Abigail Ball, QBE Insurance


What is your role?
Co-Chair of QBE EO Pride and Pride Ally – Day Job Personal Assistant

Abi's Story
I started my working life as an office junior and knew quickly that I wanted to be a PA, so worked my way up through various companies until I finally got there working for HSBC.

I joined QBE in 2014 as PA to Direct of Canada and Middle East, in 2015 Pride was formed and I signed up straight away to become and Ally. The more involvement I could have in the Pride network, the better. I became so involved that I joined the committee and was elected co-chair in February 2017.

What factors allow you to bring your full self to work? 
a.  How does your environment make you feel involved and included?
Through the various networks at QBE I have always felt able to bring my true self to work.

b. Do you think there is improvement needed?  What are your ideas?
There is always room for improvement, my whole focus for 2018, with awareness, communication and events is all geared towards the importance of bringing your true / whole self to work. QBE Pride event this year will be about this very subject, and I have picked my speakers on this basis.

What was your first motivation to be involved with the LGBT+ community? How has this most positively influenced your experience?
I have family members and many friends who are part of the LGBT community and from a very early age I have heard many different stories, and experiences that people have had when coming out or being around people who are not tolerant and to me it has never entered my head that anyone should be treated differently just because of who they are. When I had the chance to be involved with Pride I jumped at it as I knew how passionately I felt about making a difference and now was the chance to do so.

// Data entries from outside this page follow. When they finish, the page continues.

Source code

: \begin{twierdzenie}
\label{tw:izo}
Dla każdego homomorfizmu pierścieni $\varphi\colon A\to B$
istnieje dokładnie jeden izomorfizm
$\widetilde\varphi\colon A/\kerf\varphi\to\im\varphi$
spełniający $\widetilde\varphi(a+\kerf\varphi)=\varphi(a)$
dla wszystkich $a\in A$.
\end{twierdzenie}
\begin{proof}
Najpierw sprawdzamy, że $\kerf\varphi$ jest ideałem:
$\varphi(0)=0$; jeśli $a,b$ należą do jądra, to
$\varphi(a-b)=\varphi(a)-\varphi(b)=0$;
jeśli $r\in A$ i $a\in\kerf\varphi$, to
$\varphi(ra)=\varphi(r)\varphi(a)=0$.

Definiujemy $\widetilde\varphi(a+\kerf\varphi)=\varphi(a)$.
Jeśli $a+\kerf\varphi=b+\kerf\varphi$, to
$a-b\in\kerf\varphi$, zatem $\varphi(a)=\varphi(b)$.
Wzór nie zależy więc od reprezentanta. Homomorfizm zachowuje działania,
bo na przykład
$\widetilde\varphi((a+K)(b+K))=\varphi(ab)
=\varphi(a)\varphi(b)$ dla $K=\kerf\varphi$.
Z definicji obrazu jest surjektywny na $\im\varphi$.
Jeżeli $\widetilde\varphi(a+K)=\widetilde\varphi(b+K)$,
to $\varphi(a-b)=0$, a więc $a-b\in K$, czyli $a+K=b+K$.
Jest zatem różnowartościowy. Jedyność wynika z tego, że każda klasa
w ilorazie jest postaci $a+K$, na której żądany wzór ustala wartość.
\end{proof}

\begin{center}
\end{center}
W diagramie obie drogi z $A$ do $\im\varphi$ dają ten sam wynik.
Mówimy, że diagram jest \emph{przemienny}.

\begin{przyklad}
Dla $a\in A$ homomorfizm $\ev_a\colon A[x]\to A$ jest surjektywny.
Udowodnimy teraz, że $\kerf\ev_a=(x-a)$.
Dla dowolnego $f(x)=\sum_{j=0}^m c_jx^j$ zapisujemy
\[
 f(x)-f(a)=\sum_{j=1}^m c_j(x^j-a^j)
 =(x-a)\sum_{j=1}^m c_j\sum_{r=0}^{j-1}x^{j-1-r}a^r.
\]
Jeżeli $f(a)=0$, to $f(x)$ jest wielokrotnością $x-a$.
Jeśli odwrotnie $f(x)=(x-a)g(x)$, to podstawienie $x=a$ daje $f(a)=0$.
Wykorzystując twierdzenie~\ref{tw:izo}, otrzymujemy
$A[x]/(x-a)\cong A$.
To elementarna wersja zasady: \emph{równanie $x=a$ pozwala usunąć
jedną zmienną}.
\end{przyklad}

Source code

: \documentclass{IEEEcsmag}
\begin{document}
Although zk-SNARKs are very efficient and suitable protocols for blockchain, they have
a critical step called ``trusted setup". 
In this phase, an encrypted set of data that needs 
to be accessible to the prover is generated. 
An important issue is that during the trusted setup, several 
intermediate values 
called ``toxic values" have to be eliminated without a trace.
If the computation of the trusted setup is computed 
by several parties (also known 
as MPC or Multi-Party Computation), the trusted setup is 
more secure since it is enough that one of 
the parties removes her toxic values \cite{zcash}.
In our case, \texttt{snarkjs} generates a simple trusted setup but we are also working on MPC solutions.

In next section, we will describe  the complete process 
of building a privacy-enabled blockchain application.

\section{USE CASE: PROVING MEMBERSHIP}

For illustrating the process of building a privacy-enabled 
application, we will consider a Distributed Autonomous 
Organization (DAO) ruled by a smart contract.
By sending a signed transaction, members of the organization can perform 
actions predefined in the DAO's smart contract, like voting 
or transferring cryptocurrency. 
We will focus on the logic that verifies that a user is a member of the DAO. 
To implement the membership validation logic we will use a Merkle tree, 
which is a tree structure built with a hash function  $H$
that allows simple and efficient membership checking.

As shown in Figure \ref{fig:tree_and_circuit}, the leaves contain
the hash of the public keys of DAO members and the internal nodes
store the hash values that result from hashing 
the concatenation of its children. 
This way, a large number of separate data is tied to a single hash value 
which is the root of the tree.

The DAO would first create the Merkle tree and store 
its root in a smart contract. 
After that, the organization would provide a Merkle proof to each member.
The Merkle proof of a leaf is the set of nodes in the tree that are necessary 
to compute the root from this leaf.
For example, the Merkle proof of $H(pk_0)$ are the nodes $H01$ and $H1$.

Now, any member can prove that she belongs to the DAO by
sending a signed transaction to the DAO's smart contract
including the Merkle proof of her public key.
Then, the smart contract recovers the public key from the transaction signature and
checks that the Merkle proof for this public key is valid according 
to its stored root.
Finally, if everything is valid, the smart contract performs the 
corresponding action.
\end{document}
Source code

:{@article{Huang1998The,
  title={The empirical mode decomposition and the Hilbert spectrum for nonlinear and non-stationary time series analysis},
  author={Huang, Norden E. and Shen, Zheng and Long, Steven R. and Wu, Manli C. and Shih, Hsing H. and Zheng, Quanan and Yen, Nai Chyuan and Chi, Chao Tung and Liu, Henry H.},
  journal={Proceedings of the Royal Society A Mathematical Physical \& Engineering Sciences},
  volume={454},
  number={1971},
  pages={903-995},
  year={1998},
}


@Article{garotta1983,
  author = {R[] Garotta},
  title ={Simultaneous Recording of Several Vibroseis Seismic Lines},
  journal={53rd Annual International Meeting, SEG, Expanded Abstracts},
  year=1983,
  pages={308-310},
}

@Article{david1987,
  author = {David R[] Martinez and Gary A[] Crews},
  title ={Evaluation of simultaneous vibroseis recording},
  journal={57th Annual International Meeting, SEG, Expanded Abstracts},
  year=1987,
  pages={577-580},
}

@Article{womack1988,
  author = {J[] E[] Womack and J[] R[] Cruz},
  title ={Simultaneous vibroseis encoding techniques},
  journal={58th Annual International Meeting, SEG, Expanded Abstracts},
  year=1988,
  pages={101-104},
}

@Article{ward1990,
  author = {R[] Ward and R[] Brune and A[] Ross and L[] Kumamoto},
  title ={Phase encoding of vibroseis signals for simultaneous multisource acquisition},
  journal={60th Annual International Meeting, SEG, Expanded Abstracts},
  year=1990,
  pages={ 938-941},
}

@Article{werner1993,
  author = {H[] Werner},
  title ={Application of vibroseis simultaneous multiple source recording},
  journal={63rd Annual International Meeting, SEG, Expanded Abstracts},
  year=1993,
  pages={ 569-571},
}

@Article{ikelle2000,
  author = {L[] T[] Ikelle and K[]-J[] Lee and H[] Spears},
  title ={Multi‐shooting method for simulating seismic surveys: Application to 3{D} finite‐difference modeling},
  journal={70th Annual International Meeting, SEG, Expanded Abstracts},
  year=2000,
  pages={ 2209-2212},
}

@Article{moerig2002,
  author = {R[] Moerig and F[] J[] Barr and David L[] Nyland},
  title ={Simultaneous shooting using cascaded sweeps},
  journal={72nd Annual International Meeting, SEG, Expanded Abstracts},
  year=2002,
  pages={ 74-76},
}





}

How has the business has been improved by LGBT+ people bringing the best of themselves to work?
When people feel comfortable at work, that they don’t have to watch what they say when asked what they did at the weekend etc, it helps with morale and performance, this is why Pride and similar networks are so important to employers and employees.

Do you have any advice for someone who isn't out at work yet?
To promote a visual support for colleagues in the LGBT community, I initiated a rainbow lanyard scheme last year.  My advice would be to seek out someone wearing a lanyard if you feel comfortable to do so, email the Pride inbox which is accessed and monitored by several of the committee or get in touch with our confidential employee assistance programme.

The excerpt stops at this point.